Segundo ele, os fiéis ameaçaram invadir a igreja. “Ameaçaram que iriam invadir para realizar uma assembleia que não tem valor. O estatuto não permite. Estamos reunindo todas as provas para mostrar que existe esse movimento de rebelião”, completou.
 
O advogado Bruno da Silva, que representa os fiéis, diz que a intenção era realizar uma assembleia para destituição do pastor. “Estão distorcendo o fato e falando que eles queriam invadir o templo, quando, na verdade, a igreja é de uso comum de toda a comunidade. Em nenhum momento, foi cogitada a possibilidade de invasão, já que estamos falando de religiosos e não de bandidos.”
 
O presbítero Fábio de Souza apontou supostas irregularidades na administração da igreja. “O tesoureiro não tem conseguido exercer suas atividades.
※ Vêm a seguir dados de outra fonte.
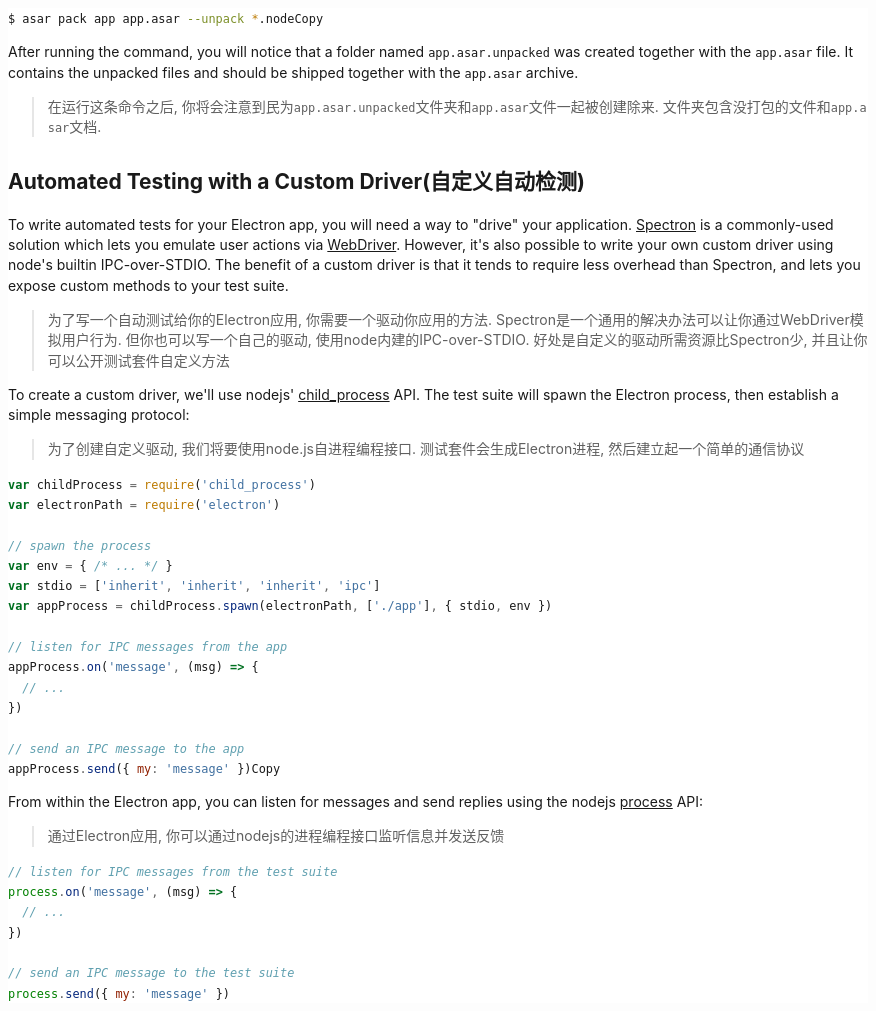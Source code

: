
```sh
$ asar pack app app.asar --unpack *.nodeCopy
```

After running the command, you will notice that a folder named `app.asar.unpacked` was created together with the `app.asar` file. It contains the unpacked files and should be shipped together with the `app.asar` archive.

> 在运行这条命令之后, 你将会注意到民为`app.asar.unpacked`文件夹和`app.asar`文件一起被创建除来. 文件夹包含没打包的文件和`app.asar`文档.

## Automated Testing with a Custom Driver(自定义自动检测)

To write automated tests for your Electron app, you will need a way to "drive" your application. [Spectron](https://electronjs.org/spectron) is a commonly-used solution which lets you emulate user actions via [WebDriver](http://webdriver.io/). However, it's also possible to write your own custom driver using node's builtin IPC-over-STDIO. The benefit of a custom driver is that it tends to require less overhead than Spectron, and lets you expose custom methods to your test suite.

> 为了写一个自动测试给你的Electron应用, 你需要一个驱动你应用的方法. Spectron是一个通用的解决办法可以让你通过WebDriver模拟用户行为. 但你也可以写一个自己的驱动, 使用node内建的IPC-over-STDIO. 好处是自定义的驱动所需资源比Spectron少, 并且让你可以公开测试套件自定义方法

To create a custom driver, we'll use nodejs' [child_process](https://nodejs.org/api/child_process.html) API. The test suite will spawn the Electron process, then establish a simple messaging protocol:

> 为了创建自定义驱动, 我们将要使用node.js自进程编程接口. 测试套件会生成Electron进程, 然后建立起一个简单的通信协议

```js
var childProcess = require('child_process')
var electronPath = require('electron')

// spawn the process
var env = { /* ... */ }
var stdio = ['inherit', 'inherit', 'inherit', 'ipc']
var appProcess = childProcess.spawn(electronPath, ['./app'], { stdio, env })

// listen for IPC messages from the app
appProcess.on('message', (msg) => {
  // ...
})

// send an IPC message to the app
appProcess.send({ my: 'message' })Copy
```

From within the Electron app, you can listen for messages and send replies using the nodejs [process](https://nodejs.org/api/process.html) API:

> 通过Electron应用, 你可以通过nodejs的进程编程接口监听信息并发送反馈

```js
// listen for IPC messages from the test suite
process.on('message', (msg) => {
  // ...
})

// send an IPC message to the test suite
process.send({ my: 'message' })
```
Ele (pastor) tem administrado todo o dinheiro da igreja - depósitos, cartões, senhas de banco. Nos últimos meses, não prestou conta de nada. Por conta disso, começamos a trabalhar para que a igreja soubesse do que estava acontecendo.” 
 
A briga foi parar na Justiça. “Entramos com um pedido de medida cautelar para que, no dia 31, não acontecesse a invasão da igreja. A juíza achou por bem conceder a medida e agora o processo continua na Justiça”, disse a advogada que representa a igreja, Luciana Ferreira.